So by asking users for a few primary material inputs, we could add enough detail to start making reasonable predictions for the resulting bill of materials and thus embodied carbon. So here's the demo. You'll see we ask you to input a building program, a couple of cladding parameters, and a primary structural system.

And our goal here was to balance accessibility, making it easy to get started and run this analysis for as many ideas as you have-- with getting enough specs about your building to make useful, specific, actionable predictions. And in this first implementation, we leaned towards accessibility. So the analysis takes just a few clicks to get started. It runs in just a few seconds.

And this is one more reminder that Forma is a fully cloud-based product. So we're able to continuously push improvements to our features and really take into account your feedback as we go. And what that means is that, in the coming months, while we'll work to maintain that accessibility, we'll also add more transparency and customizability of the data behind the results that you see here.
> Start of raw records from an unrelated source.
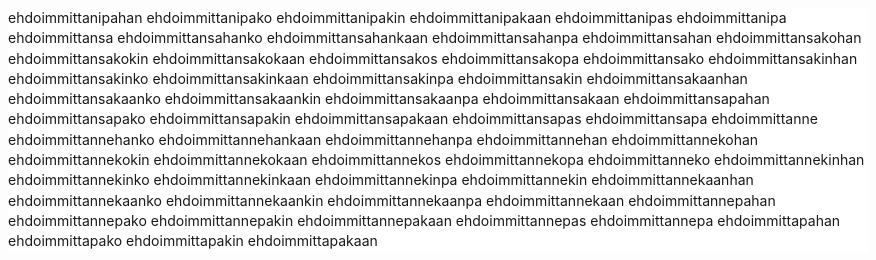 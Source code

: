 ehdoimmittanipahan
ehdoimmittanipako
ehdoimmittanipakin
ehdoimmittanipakaan
ehdoimmittanipas
ehdoimmittanipa
ehdoimmittansa
ehdoimmittansahanko
ehdoimmittansahankaan
ehdoimmittansahanpa
ehdoimmittansahan
ehdoimmittansakohan
ehdoimmittansakokin
ehdoimmittansakokaan
ehdoimmittansakos
ehdoimmittansakopa
ehdoimmittansako
ehdoimmittansakinhan
ehdoimmittansakinko
ehdoimmittansakinkaan
ehdoimmittansakinpa
ehdoimmittansakin
ehdoimmittansakaanhan
ehdoimmittansakaanko
ehdoimmittansakaankin
ehdoimmittansakaanpa
ehdoimmittansakaan
ehdoimmittansapahan
ehdoimmittansapako
ehdoimmittansapakin
ehdoimmittansapakaan
ehdoimmittansapas
ehdoimmittansapa
ehdoimmittanne
ehdoimmittannehanko
ehdoimmittannehankaan
ehdoimmittannehanpa
ehdoimmittannehan
ehdoimmittannekohan
ehdoimmittannekokin
ehdoimmittannekokaan
ehdoimmittannekos
ehdoimmittannekopa
ehdoimmittanneko
ehdoimmittannekinhan
ehdoimmittannekinko
ehdoimmittannekinkaan
ehdoimmittannekinpa
ehdoimmittannekin
ehdoimmittannekaanhan
ehdoimmittannekaanko
ehdoimmittannekaankin
ehdoimmittannekaanpa
ehdoimmittannekaan
ehdoimmittannepahan
ehdoimmittannepako
ehdoimmittannepakin
ehdoimmittannepakaan
ehdoimmittannepas
ehdoimmittannepa
ehdoimmittapahan
ehdoimmittapako
ehdoimmittapakin
ehdoimmittapakaan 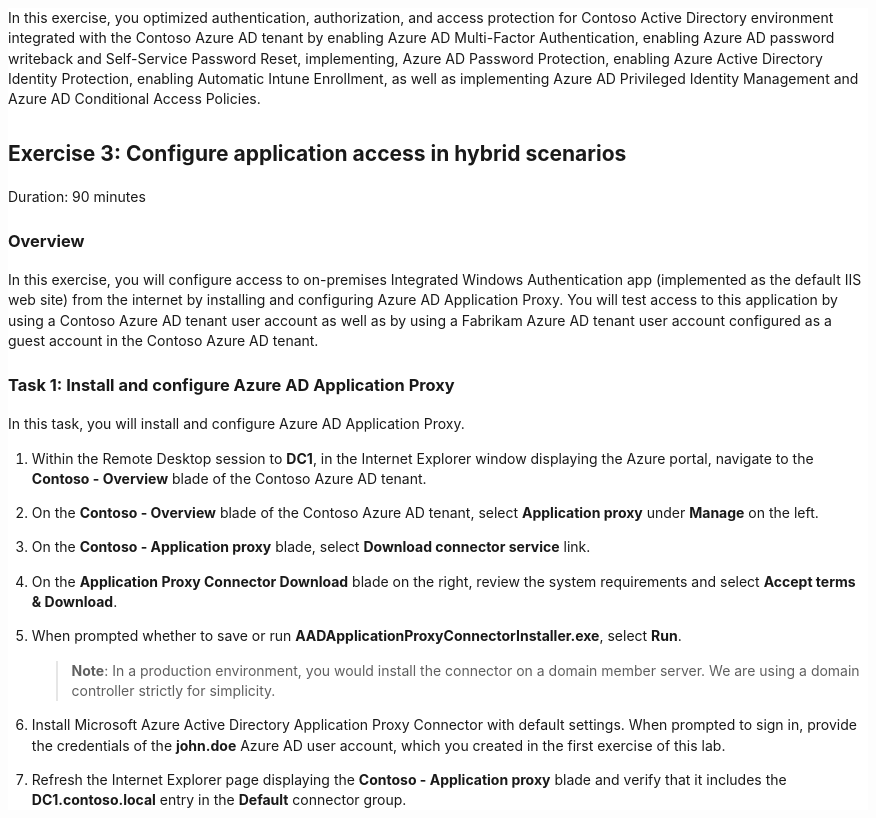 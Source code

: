 In this exercise, you optimized authentication, authorization, and access protection for Contoso Active Directory environment integrated with the Contoso Azure AD tenant by enabling Azure AD Multi-Factor Authentication, enabling Azure AD password writeback and Self-Service Password Reset, implementing, Azure AD Password Protection, enabling Azure Active Directory Identity Protection, enabling Automatic Intune Enrollment, as well as implementing Azure AD Privileged Identity Management and Azure AD Conditional Access Policies.


## Exercise 3: Configure application access in hybrid scenarios

Duration: 90 minutes

### Overview

In this exercise, you will configure access to on-premises Integrated Windows Authentication app (implemented as the default IIS web site) from the internet by installing and configuring Azure AD Application Proxy. You will test access to this application by using a Contoso Azure AD tenant user account as well as by using a Fabrikam Azure AD tenant user account configured as a guest account in the Contoso Azure AD tenant. 


### Task 1: Install and configure Azure AD Application Proxy

In this task, you will install and configure Azure AD Application Proxy.

1. Within the Remote Desktop session to **DC1**, in the Internet Explorer window displaying the Azure portal, navigate to the **Contoso - Overview** blade of the Contoso Azure AD tenant.

2. On the **Contoso - Overview** blade of the Contoso Azure AD tenant, select **Application proxy** under **Manage** on the left.

3. On the **Contoso - Application proxy** blade, select **Download connector service** link.

4. On the **Application Proxy Connector Download** blade on the right, review the system requirements and select **Accept terms & Download**.

5. When prompted whether to save or run **AADApplicationProxyConnectorInstaller.exe**, select **Run**.

   > **Note**: In a production environment, you would install the connector on a domain member server. We are using a domain controller strictly for simplicity.

6. Install Microsoft Azure Active Directory Application Proxy Connector with default settings. When prompted to sign in, provide the credentials of the **john.doe** Azure AD user account, which you created in the first exercise of this lab.

7. Refresh the Internet Explorer page displaying the **Contoso - Application proxy** blade and verify that it includes the **DC1.contoso.local** entry in the **Default** connector group.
So what should you use this analysis for? First of all, for informing those early stage decisions. Forma right now is primarily aimed at architects doing early stage design. We want to enable everyone, regardless of carbon expertise, to understand the relative impact of different building forms and primary materials.

Secondly, setting goals. This is a whole-building embodied carbon prediction so you can understand from day one how your concepts compare to baselines, to regulations, to firm commitments. And thirdly, to starting the conversation. We were reminded over and over that conversations with clients and other stakeholders are a driving force of early stage design, and that persuading those stakeholders to opt for lower carbon options requires real numbers and real evidence.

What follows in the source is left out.